Solstice

Le jour se lève mollement sur la ville déjà réveillée. Il coule dans les rues de la cité où se presse déjà une foule fourmillante d’enfants coincés dans des carapaces d’adultes, en beaux habits de travail. Ils pensent faire tourner le monde. Le monde, lui, s’en balance. Il tourne et tournera toujours, même lorsque, en un battement d’ère, tous auront disparu. Et c’est dans l’indifférence mutuelle des hères humains et du monde que la lumière froide pleut sur la ville.

Dans un parc perdu, un homme est assis sur un banc, immobile au milieu des grappes mouvantes de travailleurs. Lui, il a regardé le soleil se lever entre deux tours de verre, par-delà la ligne hachée de l’horizon. Il a fixé l’astre perçant dans la brume du matin. Par la seule force de son regard, la sphère incandescente s’est dressée dans le ciel. Elle est sortie de la nuit pour tout éclairer. De sa chaleur, elle a fait fondre la fine pellicule de givre qu’avait écrite la nuit. Une nouvelle page se tourne à mesure que le jour avance.

Entre l’orbe pâle et la paire d’yeux, un lien se crée, qui lie l’un à l’autre, comme un câble invisible et pourtant incroyablement solide. Ainsi tirée, le navire de lumière glisse dans l’azur. L’homme n’est pas le seul à l’appeler à lui. D’autres font le même travail, le tractant également à eux. Il en va de même dans d’autres villes, dans d’autres régions, dans d’autres pays.

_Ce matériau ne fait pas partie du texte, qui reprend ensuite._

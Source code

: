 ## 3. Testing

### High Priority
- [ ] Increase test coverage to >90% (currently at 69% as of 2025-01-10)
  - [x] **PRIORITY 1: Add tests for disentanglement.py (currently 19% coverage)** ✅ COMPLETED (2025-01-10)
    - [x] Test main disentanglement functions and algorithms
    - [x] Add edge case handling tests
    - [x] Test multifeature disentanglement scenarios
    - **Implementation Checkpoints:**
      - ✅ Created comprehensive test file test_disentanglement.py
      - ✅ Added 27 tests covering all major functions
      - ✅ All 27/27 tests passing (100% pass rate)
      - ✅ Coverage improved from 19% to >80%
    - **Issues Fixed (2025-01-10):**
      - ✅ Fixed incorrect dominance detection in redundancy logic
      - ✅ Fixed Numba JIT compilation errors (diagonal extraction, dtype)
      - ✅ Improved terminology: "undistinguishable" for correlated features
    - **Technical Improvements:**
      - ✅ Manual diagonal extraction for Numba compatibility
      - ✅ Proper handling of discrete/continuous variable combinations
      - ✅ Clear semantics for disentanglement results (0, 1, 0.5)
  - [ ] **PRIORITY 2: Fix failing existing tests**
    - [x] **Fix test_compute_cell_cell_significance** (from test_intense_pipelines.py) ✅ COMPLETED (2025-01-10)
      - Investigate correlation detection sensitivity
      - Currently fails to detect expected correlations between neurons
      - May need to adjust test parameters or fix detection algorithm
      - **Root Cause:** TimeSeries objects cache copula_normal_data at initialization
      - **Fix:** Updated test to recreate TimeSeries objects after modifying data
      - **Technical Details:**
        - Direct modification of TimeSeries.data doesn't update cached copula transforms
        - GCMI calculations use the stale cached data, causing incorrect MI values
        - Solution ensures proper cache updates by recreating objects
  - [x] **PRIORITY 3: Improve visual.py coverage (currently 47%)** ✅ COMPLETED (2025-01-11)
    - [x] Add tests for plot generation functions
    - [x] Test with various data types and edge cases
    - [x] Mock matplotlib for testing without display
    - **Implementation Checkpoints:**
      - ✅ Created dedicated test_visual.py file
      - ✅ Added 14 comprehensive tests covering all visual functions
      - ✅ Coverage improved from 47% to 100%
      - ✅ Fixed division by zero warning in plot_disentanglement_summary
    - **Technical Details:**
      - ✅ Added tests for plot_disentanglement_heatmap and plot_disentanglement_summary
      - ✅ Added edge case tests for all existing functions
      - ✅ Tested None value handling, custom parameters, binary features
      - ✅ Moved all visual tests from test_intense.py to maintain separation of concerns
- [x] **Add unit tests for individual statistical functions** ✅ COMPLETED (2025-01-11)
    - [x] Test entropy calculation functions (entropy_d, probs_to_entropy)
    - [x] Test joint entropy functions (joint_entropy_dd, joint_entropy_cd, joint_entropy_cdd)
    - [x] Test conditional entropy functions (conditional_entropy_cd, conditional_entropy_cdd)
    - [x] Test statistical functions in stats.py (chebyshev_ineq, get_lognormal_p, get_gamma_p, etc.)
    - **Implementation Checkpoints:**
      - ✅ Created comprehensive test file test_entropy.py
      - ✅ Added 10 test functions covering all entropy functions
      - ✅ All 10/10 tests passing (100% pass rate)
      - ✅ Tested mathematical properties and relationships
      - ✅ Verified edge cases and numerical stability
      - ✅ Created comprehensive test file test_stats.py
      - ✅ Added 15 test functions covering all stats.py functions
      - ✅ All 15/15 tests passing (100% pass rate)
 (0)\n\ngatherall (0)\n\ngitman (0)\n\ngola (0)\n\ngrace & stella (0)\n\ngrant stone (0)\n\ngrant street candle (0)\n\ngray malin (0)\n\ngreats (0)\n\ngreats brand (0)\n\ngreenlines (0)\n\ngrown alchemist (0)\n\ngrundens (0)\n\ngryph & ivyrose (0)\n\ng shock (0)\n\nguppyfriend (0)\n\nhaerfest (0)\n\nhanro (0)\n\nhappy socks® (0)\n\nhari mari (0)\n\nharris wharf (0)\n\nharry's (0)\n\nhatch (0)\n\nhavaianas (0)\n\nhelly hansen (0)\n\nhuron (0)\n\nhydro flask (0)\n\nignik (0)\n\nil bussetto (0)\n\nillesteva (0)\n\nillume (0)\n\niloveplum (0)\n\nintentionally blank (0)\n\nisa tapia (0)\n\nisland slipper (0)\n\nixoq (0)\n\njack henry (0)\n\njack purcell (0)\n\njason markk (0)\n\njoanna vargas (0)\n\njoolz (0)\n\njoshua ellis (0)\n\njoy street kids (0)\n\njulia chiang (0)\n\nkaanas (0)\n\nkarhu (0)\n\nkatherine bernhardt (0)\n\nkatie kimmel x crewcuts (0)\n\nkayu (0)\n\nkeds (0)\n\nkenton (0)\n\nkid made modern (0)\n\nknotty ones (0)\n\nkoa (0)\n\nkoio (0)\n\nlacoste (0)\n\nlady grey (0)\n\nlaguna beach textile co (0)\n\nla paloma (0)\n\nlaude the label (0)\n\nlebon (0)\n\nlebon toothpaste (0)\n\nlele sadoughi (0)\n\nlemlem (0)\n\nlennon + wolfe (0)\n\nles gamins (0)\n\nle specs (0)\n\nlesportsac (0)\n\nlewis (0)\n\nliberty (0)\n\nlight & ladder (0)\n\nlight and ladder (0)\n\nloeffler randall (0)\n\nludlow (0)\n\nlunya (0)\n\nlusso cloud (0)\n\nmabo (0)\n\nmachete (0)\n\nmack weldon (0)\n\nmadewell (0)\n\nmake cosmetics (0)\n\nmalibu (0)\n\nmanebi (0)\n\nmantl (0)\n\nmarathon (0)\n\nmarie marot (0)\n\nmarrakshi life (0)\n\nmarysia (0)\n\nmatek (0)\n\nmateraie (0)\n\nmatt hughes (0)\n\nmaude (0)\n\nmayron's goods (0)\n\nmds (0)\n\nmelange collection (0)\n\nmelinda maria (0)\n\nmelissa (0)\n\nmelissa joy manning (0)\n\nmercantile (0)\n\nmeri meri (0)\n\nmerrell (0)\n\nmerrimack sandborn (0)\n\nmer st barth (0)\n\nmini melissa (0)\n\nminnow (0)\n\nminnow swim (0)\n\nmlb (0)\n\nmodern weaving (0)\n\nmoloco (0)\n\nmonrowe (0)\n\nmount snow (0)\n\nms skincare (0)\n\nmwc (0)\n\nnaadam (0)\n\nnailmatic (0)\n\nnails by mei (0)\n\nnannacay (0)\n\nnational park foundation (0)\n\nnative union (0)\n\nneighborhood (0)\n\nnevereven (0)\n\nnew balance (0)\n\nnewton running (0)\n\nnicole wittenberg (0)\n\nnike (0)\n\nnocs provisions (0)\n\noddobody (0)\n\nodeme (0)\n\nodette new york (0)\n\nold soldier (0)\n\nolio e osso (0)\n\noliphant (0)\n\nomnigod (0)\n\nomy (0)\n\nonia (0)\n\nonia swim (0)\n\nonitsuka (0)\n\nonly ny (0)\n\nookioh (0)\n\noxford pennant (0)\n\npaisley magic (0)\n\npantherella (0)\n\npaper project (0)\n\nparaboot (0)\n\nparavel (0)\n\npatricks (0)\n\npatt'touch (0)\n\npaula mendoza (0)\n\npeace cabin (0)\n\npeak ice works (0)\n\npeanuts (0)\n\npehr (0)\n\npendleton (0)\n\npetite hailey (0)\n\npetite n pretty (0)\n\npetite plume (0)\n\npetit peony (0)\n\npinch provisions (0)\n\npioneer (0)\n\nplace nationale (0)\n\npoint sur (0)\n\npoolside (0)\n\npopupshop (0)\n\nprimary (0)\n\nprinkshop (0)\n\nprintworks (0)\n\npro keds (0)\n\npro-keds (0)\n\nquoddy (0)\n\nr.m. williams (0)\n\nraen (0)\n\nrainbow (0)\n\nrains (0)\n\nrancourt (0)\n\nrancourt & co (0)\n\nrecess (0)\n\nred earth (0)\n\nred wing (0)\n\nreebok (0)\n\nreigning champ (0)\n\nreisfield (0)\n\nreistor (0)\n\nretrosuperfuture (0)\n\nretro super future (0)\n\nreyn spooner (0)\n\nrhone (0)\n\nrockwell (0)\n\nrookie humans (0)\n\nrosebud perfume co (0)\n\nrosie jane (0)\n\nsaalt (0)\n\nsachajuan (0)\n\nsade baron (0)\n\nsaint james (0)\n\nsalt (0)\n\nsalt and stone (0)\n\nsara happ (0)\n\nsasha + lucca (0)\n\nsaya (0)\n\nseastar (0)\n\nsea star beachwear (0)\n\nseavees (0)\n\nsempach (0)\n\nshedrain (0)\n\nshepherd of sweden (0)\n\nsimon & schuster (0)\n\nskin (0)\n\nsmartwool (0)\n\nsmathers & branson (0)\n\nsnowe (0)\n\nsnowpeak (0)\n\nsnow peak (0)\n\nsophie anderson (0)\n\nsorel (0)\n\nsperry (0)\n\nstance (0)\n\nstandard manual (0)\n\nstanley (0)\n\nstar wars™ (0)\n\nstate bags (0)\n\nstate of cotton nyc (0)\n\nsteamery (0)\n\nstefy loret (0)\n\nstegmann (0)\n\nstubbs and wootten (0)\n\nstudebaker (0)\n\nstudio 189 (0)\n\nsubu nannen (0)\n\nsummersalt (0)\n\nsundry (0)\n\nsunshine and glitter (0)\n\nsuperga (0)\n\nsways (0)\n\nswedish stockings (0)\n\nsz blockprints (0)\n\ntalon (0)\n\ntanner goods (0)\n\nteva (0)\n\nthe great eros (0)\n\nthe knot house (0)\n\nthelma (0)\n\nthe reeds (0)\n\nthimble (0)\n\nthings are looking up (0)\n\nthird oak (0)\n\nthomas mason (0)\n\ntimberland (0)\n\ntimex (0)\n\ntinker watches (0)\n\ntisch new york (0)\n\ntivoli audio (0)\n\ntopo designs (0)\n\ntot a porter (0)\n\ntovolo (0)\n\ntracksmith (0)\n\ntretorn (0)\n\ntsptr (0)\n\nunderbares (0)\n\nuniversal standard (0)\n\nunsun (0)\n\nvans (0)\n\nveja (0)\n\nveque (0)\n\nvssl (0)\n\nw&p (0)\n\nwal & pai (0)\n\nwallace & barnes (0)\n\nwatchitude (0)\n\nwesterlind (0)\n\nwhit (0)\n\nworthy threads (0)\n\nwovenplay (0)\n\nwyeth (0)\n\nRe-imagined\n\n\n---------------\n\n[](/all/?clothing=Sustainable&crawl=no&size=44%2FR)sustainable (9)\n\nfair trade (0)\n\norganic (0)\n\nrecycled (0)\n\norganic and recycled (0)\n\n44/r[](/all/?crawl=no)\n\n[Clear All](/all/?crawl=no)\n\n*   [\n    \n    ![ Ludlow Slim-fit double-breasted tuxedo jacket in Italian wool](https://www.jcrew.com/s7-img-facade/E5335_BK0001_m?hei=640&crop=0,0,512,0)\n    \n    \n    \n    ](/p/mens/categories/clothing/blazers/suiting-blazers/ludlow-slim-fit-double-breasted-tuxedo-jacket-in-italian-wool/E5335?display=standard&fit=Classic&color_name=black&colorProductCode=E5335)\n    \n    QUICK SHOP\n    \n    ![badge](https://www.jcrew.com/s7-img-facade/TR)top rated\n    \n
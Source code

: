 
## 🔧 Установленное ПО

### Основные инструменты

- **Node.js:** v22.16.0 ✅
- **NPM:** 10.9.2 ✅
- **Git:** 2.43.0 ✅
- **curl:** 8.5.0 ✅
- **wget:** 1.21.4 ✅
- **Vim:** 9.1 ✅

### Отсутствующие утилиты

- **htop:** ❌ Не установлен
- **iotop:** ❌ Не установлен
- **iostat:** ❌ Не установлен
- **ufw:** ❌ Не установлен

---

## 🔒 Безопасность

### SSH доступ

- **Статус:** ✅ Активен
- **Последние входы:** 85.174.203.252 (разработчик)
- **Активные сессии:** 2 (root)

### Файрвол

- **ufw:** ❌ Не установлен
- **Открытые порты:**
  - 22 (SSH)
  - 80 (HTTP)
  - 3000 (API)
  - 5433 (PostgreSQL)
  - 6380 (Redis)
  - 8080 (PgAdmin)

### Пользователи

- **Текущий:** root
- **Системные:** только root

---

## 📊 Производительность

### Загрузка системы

Plus à l’Ouest, déjà des volontés se réveillent et scrutent la ligne d’horizon et attirent de leurs vœux le soleil hiémal.

Et à force d’attraper la lueur de leurs regards, ils la tirent vers eux et la font aller plus haut dans le ciel et la font rester plus longtemps dans les cieux. Le soleil est comme ralenti par la puissance de ces esprits héliotropes.

Et plus il ralentit, ce soleil, plus les regards se tournent vers lui. Et ainsi, par effet boule de neige, le soleil réchauffe le cœur de l’hiver et apporte de nouveau une lumière bienvenue sur nos têtes.

L’hiver commence et, déjà, il termine. Les jours s’étirent et sortent de leur torpeur. Le solstice est plein des promesses du printemps.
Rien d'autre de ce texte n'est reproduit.